Pictures paired with source code
****************
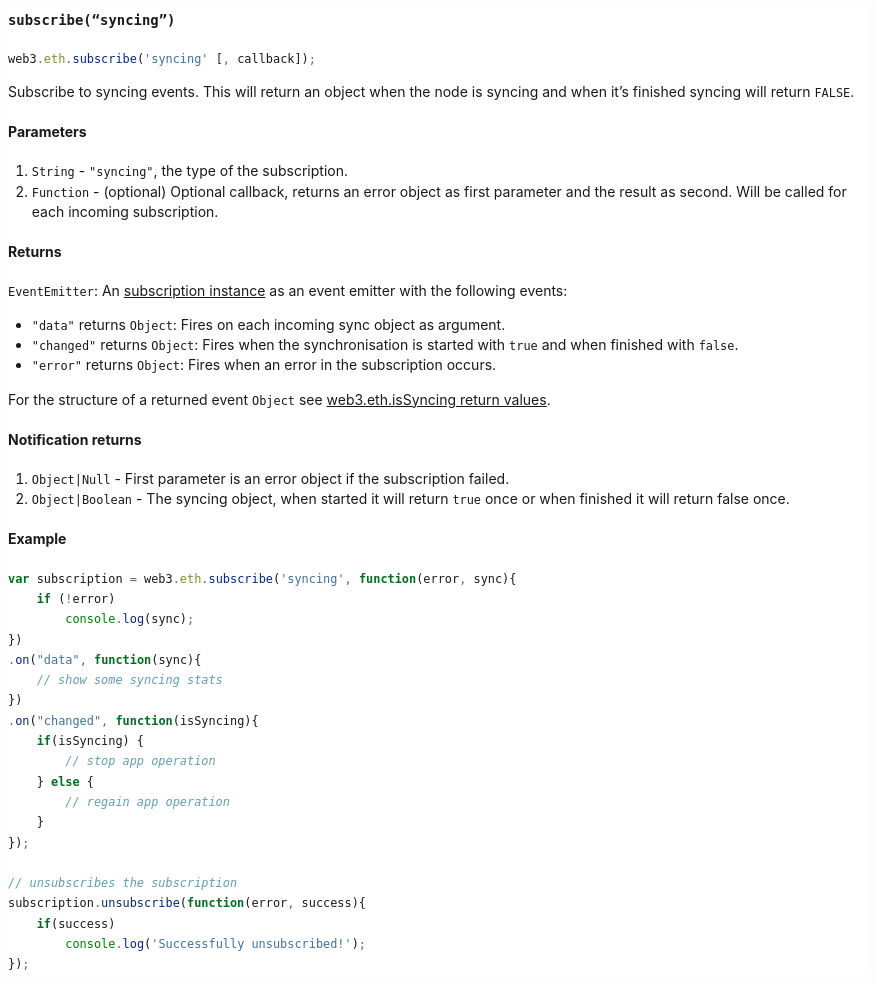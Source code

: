 ### `subscribe(“syncing”)`

```javascript
web3.eth.subscribe('syncing' [, callback]);
```

Subscribe to syncing events. This will return an object when the node is syncing and when it’s finished syncing will return `FALSE`.

#### Parameters

1. `String` - `"syncing"`, the type of the subscription.
2. `Function` - \(optional\) Optional callback, returns an error object as first parameter and the result as second. Will be called for each incoming subscription.

#### Returns

`EventEmitter`: An [subscription instance](https://web3js.readthedocs.io/en/v1.3.0/web3-eth-subscribe.html#eth-subscription-return) as an event emitter with the following events:

* `"data"` returns `Object`: Fires on each incoming sync object as argument.
* `"changed"` returns `Object`: Fires when the synchronisation is started with `true` and when finished with `false`.
* `"error"` returns `Object`: Fires when an error in the subscription occurs.

For the structure of a returned event `Object` see [web3.eth.isSyncing return values](https://web3js.readthedocs.io/en/v1.3.0/web3-eth.html#eth-issyncing-return).

#### Notification returns

1. `Object|Null` - First parameter is an error object if the subscription failed.
2. `Object|Boolean` - The syncing object, when started it will return `true` once or when finished it will return false once.

#### Example

```javascript
var subscription = web3.eth.subscribe('syncing', function(error, sync){
    if (!error)
        console.log(sync);
})
.on("data", function(sync){
    // show some syncing stats
})
.on("changed", function(isSyncing){
    if(isSyncing) {
        // stop app operation
    } else {
        // regain app operation
    }
});

// unsubscribes the subscription
subscription.unsubscribe(function(error, success){
    if(success)
        console.log('Successfully unsubscribed!');
});
```
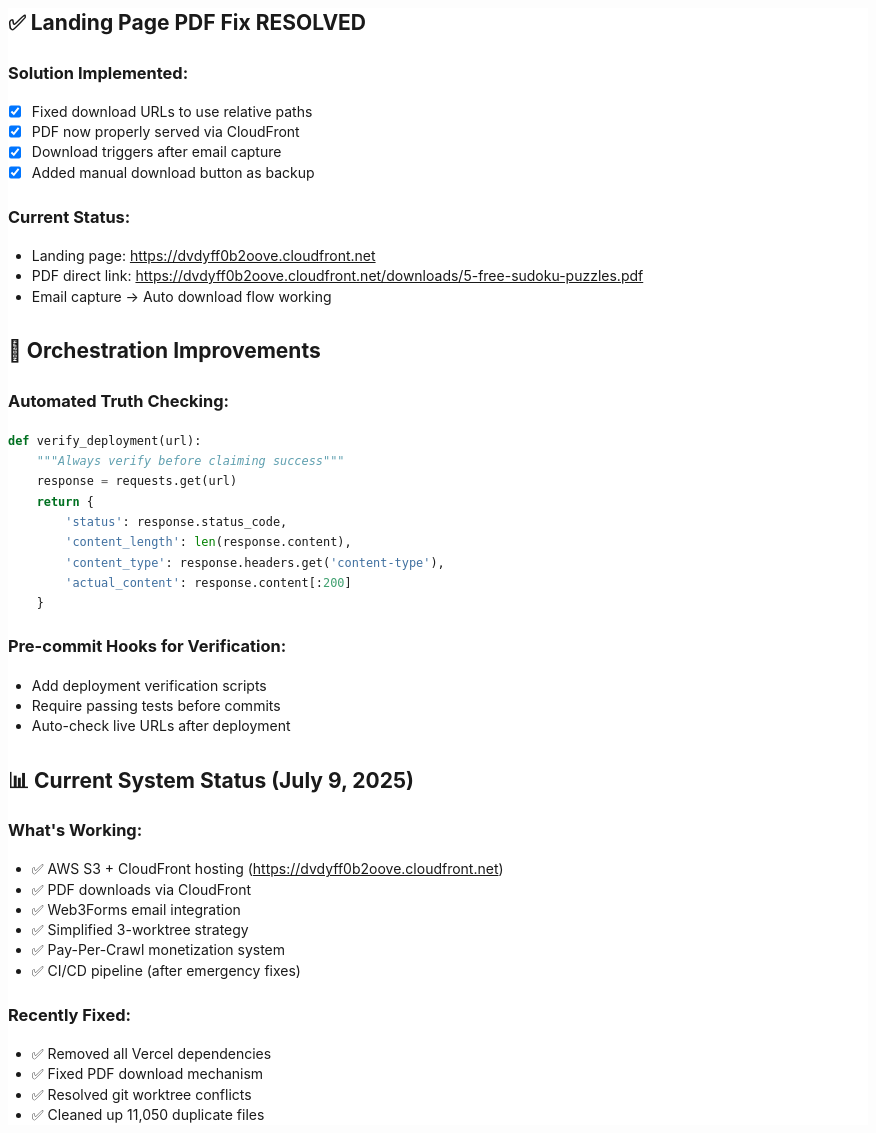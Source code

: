 ## ✅ Landing Page PDF Fix RESOLVED

### Solution Implemented:
- [x] Fixed download URLs to use relative paths
- [x] PDF now properly served via CloudFront
- [x] Download triggers after email capture
- [x] Added manual download button as backup

### Current Status:
- Landing page: https://dvdyff0b2oove.cloudfront.net
- PDF direct link: https://dvdyff0b2oove.cloudfront.net/downloads/5-free-sudoku-puzzles.pdf
- Email capture → Auto download flow working

## 🎯 Orchestration Improvements

### Automated Truth Checking:
```python
def verify_deployment(url):
    """Always verify before claiming success"""
    response = requests.get(url)
    return {
        'status': response.status_code,
        'content_length': len(response.content),
        'content_type': response.headers.get('content-type'),
        'actual_content': response.content[:200]
    }
```

### Pre-commit Hooks for Verification:
- Add deployment verification scripts
- Require passing tests before commits
- Auto-check live URLs after deployment

## 📊 Current System Status (July 9, 2025)

### What's Working:
- ✅ AWS S3 + CloudFront hosting (https://dvdyff0b2oove.cloudfront.net)
- ✅ PDF downloads via CloudFront
- ✅ Web3Forms email integration
- ✅ Simplified 3-worktree strategy
- ✅ Pay-Per-Crawl monetization system
- ✅ CI/CD pipeline (after emergency fixes)

### Recently Fixed:
- ✅ Removed all Vercel dependencies
- ✅ Fixed PDF download mechanism
- ✅ Resolved git worktree conflicts
- ✅ Cleaned up 11,050 duplicate files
****************
§ About this task: Please write out all the entries above exactly, but leave out the pictures.

§ Task response:
Source code

: ### `subscribe(“syncing”)`

```javascript
web3.eth.subscribe('syncing' [, callback]);
```

Subscribe to syncing events. This will return an object when the node is syncing and when it’s finished syncing will return `FALSE`.

#### Parameters

1. `String` - `"syncing"`, the type of the subscription.
2. `Function` - \(optional\) Optional callback, returns an error object as first parameter and the result as second. Will be called for each incoming subscription.

#### Returns

`EventEmitter`: An [subscription instance](https://web3js.readthedocs.io/en/v1.3.0/web3-eth-subscribe.html#eth-subscription-return) as an event emitter with the following events:

* `"data"` returns `Object`: Fires on each incoming sync object as argument.
* `"changed"` returns `Object`: Fires when the synchronisation is started with `true` and when finished with `false`.
* `"error"` returns `Object`: Fires when an error in the subscription occurs.

For the structure of a returned event `Object` see [web3.eth.isSyncing return values](https://web3js.readthedocs.io/en/v1.3.0/web3-eth.html#eth-issyncing-return).

#### Notification returns

1. `Object|Null` - First parameter is an error object if the subscription failed.
2. `Object|Boolean` - The syncing object, when started it will return `true` once or when finished it will return false once.

#### Example

```javascript
var subscription = web3.eth.subscribe('syncing', function(error, sync){
    if (!error)
        console.log(sync);
})
.on("data", function(sync){
    // show some syncing stats
})
.on("changed", function(isSyncing){
    if(isSyncing) {
        // stop app operation
    } else {
        // regain app operation
    }
});

// unsubscribes the subscription
subscription.unsubscribe(function(error, success){
    if(success)
        console.log('Successfully unsubscribed!');
});
```
Source code

: ## ✅ Landing Page PDF Fix RESOLVED

### Solution Implemented:
- [x] Fixed download URLs to use relative paths
- [x] PDF now properly served via CloudFront
- [x] Download triggers after email capture
- [x] Added manual download button as backup

### Current Status:
- Landing page: https://dvdyff0b2oove.cloudfront.net
- PDF direct link: https://dvdyff0b2oove.cloudfront.net/downloads/5-free-sudoku-puzzles.pdf
- Email capture → Auto download flow working

## 🎯 Orchestration Improvements

### Automated Truth Checking:
```python
def verify_deployment(url):
    """Always verify before claiming success"""
    response = requests.get(url)
    return {
        'status': response.status_code,
        'content_length': len(response.content),
        'content_type': response.headers.get('content-type'),
        'actual_content': response.content[:200]
    }
```

### Pre-commit Hooks for Verification:
- Add deployment verification scripts
- Require passing tests before commits
- Auto-check live URLs after deployment

## 📊 Current System Status (July 9, 2025)

### What's Working:
- ✅ AWS S3 + CloudFront hosting (https://dvdyff0b2oove.cloudfront.net)
- ✅ PDF downloads via CloudFront
- ✅ Web3Forms email integration
- ✅ Simplified 3-worktree strategy
- ✅ Pay-Per-Crawl monetization system
- ✅ CI/CD pipeline (after emergency fixes)

### Recently Fixed:
- ✅ Removed all Vercel dependencies
- ✅ Fixed PDF download mechanism
- ✅ Resolved git worktree conflicts
- ✅ Cleaned up 11,050 duplicate files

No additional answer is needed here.